> EXERCISE BRIEF
Give back exactly the lines from the one holding "----发送自 [LGE Nexus" to the last line of the entries, both included, and nothing more.

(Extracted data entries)
*****

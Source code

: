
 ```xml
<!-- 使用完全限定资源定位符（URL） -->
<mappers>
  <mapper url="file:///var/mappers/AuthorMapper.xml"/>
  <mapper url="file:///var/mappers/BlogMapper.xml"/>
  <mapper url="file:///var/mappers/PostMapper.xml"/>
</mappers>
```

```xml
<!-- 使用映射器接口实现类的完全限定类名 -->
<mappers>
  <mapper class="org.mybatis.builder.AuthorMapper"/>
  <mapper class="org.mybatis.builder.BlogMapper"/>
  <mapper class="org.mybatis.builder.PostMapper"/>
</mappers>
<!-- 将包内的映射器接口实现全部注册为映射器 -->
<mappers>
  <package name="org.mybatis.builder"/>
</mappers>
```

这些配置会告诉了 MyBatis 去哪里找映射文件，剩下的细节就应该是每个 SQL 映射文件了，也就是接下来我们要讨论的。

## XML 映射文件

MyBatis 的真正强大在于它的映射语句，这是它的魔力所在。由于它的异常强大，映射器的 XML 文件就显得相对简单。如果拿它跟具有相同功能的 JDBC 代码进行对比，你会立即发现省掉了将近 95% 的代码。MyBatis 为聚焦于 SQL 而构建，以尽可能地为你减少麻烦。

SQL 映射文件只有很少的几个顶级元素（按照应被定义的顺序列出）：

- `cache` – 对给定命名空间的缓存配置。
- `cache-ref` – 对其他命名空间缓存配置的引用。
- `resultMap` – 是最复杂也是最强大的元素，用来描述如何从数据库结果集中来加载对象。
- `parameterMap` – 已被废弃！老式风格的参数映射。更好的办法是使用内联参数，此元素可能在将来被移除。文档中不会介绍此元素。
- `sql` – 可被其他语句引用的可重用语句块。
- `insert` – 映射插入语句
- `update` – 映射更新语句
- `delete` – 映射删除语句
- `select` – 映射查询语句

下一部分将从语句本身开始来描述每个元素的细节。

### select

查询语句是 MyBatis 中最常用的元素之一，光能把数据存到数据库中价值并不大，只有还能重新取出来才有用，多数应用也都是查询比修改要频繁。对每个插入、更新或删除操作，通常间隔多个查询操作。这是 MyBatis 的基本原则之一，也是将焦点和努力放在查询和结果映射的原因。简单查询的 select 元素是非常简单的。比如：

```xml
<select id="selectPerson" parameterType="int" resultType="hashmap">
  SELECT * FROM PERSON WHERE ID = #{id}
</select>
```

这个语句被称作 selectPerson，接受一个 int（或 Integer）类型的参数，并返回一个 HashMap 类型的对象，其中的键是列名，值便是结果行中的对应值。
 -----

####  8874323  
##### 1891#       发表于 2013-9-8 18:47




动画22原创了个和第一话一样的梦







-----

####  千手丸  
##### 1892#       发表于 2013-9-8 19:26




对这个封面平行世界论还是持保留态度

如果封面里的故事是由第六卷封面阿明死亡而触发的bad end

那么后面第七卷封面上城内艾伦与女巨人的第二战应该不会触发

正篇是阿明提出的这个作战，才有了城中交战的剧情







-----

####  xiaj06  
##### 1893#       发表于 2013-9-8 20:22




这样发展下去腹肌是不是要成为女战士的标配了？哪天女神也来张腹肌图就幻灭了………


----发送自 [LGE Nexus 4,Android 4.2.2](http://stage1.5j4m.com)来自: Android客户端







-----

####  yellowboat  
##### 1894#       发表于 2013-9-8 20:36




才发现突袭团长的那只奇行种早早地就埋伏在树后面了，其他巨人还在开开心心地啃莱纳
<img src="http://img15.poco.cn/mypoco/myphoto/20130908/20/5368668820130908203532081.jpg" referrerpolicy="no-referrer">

*****

> ANSWER SPACE
----发送自 [LGE Nexus 4,Android 4.2.2](http://stage1.5j4m.com)来自: Android客户端







-----

####  yellowboat  
##### 1894#       发表于 2013-9-8 20:36




才发现突袭团长的那只奇行种早早地就埋伏在树后面了，其他巨人还在开开心心地啃莱纳
<img src="http://img15.poco.cn/mypoco/myphoto/20130908/20/5368668820130908203532081.jpg" referrerpolicy="no-referrer">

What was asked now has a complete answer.